Somehow this one didn’t get posted in August when I took it. It’s underneath Chanterlands Avenue rail bridge. It was at about this time (and those of you with a weak stomach may wish to leave now) that the local rag ran a story of “inch long maggots” falling from this bridge onto the heads of unsuspecting pedestrians. It seems the rail company (or the Council, it was never clear who) had put up netting to keep pigeons from nesting but which instead trapped said birds (I saw at least two there may have been more) and led to a prolonged death by starvation and with the warm weather an inevitable host of maggots which left the rotting corpse when ready to pupate, falling like some biblical plague on the sinners below. The Council was informed and the Council sent an officer round to inspect and to write a report and then the Council undertook to study the report carefully and the Council said it would take swift and appropriate action should it be deemed necessary …

Some scrapings from the bottom of the barrel

28 Dec

I’ve not been out and about much lately what with colds, seasonal social interference aka Xmas, looking after a large black dog and so on. So I’ve been sifting through pictures taken earlier this year and came across this bunch all from Humber Dock Street or nearby and all pretty similar so I thought I’d bunch them all up in one big post. The first two are the Minerva which I have shown in daylight here and here.

Below is the award-winning restaurant 1884 which I posted just before it opened here.

Thieving Harry’s I posted recently here.

Sign of authority

27 Dec
Tucked away in a little brick hut and behind steel grills the harbour master’s office near Drypool bridge is a reminder that, from the Humber to the northern boundary of the city of Hull, the navigation authority on the river Hull is Hull City Council.
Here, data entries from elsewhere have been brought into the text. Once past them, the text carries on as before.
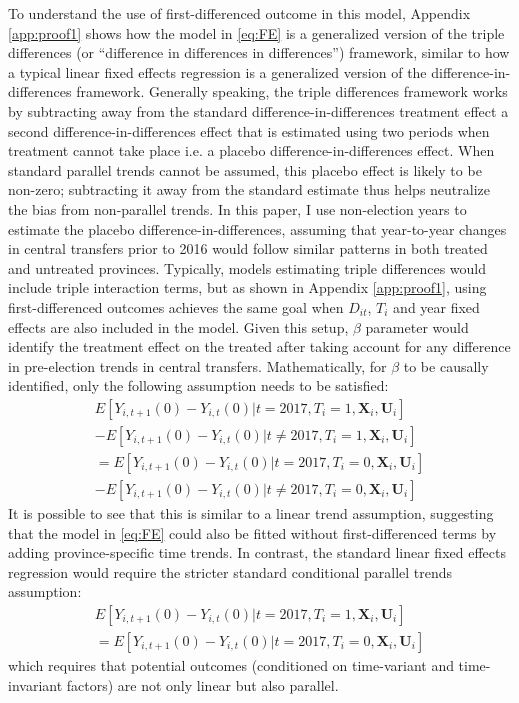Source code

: \documentclass[12pt]{article}
\newcommand{\1}{\mathbbm{1}}
\begin{document}
To understand the use of first-differenced outcome in this model, Appendix \ref{app:proof1} shows how the model in \ref{eq:FE} is a generalized version of the triple differences (or ``difference in differences in differences'') framework, similar to how a typical linear fixed effects regression is a generalized version of the difference-in-differences framework. Generally speaking, the triple differences framework works by subtracting away from the standard difference-in-differences treatment effect a second difference-in-differences effect that is estimated using two periods when treatment cannot take place i.e. a placebo difference-in-differences effect. When standard parallel trends cannot be assumed, this placebo effect is likely to be non-zero; subtracting it away from the standard estimate thus helps neutralize the bias from non-parallel trends. In this paper, I use non-election years to estimate the placebo difference-in-differences,  assuming that year-to-year changes in central transfers prior to 2016 would follow similar patterns in both treated and untreated provinces. Typically, models estimating triple differences would include triple interaction terms, but as shown in Appendix \ref{app:proof1}, using first-differenced outcomes achieves the same goal when $D_{it}$, $T_i$ and year fixed effects are also included in the model. Given this setup, $\beta$ parameter would identify the treatment effect on the treated after taking account for any difference in pre-election trends in central transfers. Mathematically, for $\beta$ to be causally identified, only the following assumption needs to be satisfied:
\begin{align*}
E[Y_{i,t+1}(0) - Y_{i,t}(0) | t = 2017, T_i = 1, \mathbf{X}_i, \mathbf{U}_i] \\  - E[Y_{i,t+1}(0) - Y_{i,t}(0) | t \neq 2017, T_i = 1, \mathbf{X}_i, \mathbf{U}_i] \\
= E[Y_{i,t+1}(0) - Y_{i,t}(0) | t = 2017, T_i = 0, \mathbf{X}_i, \mathbf{U}_i] \\  - E[Y_{i,t+1}(0) - Y_{i,t}(0) |  t \neq 2017, T_i = 0, \mathbf{X}_i, \mathbf{U}_i]
\end{align*} 
It is possible to see that this is similar to a linear trend assumption, suggesting that the model in \ref{eq:FE} could also be fitted without first-differenced terms by adding province-specific time trends.  In contrast, the standard linear fixed effects regression would require the stricter standard conditional parallel trends assumption:
\begin{align*}
E[Y_{i,t+1}(0) - Y_{i,t}(0) | t = 2017, T_i = 1, \mathbf{X}_i, \mathbf{U}_i] \\
= E[Y_{i,t+1}(0) - Y_{i,t}(0) |  t = 2017, T_i = 0, \mathbf{X}_i, \mathbf{U}_i]
\end{align*} 
which requires that potential outcomes (conditioned on time-variant and time-invariant factors) are not only linear but also parallel.
\end{document}
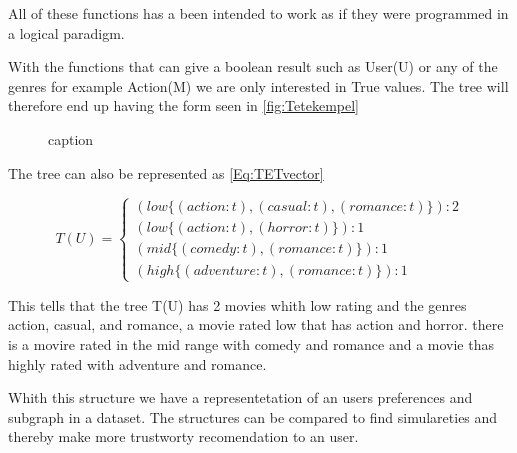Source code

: All of these functions has a been intended to work as if they were programmed in a logical paradigm. 

With the functions that can give a boolean result such as User(U) or any of the genres for example Action(M) we are only interested in True values. The tree will therefore end up having the form seen in \autoref{fig:Tetekempel}

\begin{figure}[H]
    \centering
    \begin{adjustbox}{width=0.5\textwidth}
    
    \end{adjustbox}
    \caption{caption}
    \label{fig:Tetekempel}	
\end{figure}


The tree can also be represented as \autoref{Eq:TETvector}

\begin{equation}\label{Eq:TETvector}
    T(U)=
    \begin{cases}
      (low \{(action:t),(casual:t), (romance:t)\}):2 \\
      (low \{(action:t),(horror:t)\}):1 \\
      (mid \{(comedy:t),(romance:t)\}):1 \\
      (high\{(adventure:t),(romance:t)\}):1
    \end{cases}
\end{equation}

This tells that the tree T(U) has 2 movies whith low rating and the genres action, casual, and romance, a movie rated low that has action and horror. there is a movire rated in the mid range with comedy and romance and a movie thas highly rated with adventure and romance.

Whith this structure we have a representetation of an users preferences and subgraph in a dataset. 
The structures can be compared to find simulareties and thereby make more trustworty recomendation to an user.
HCC’s website informs us that “A harbour master is on duty from three hours before high water (HW) Hull (Albert Dock) until HW or later if required, except Sundays” and that the HM is responsible for the operation of the movable bridges that link both halves of this fair city. Actually I don’t think the harbour master works from this building any more as his/her address is the Guildhall, Alfred Gelder Street, and given that hardly any navigating seems to go on nowadays the post must almost be a sinecure. 

Festive fun

26 Dec

And how did you spend your Christmas morning? Why trying to identify this fungus since you ask. And did you succeed in your mycological quest? Erm, no. The best I can come up with is that it’s a bracket fungi (well, d’oh!) possibly an Alder Bracket though, as all the guides say, identification is tricky.  These guys are sprouting out of that dead chestnut tree I posted a while back on the ‘decay’ theme day .
Here they are with a bit of colour.

The weekend in black and white should be here if it hasn’t been consumed by all the seasonal goings-on.

Dolls are for life and not just for Christmas

25 Dec

Thank you Margot for this image of poor neglected Louise.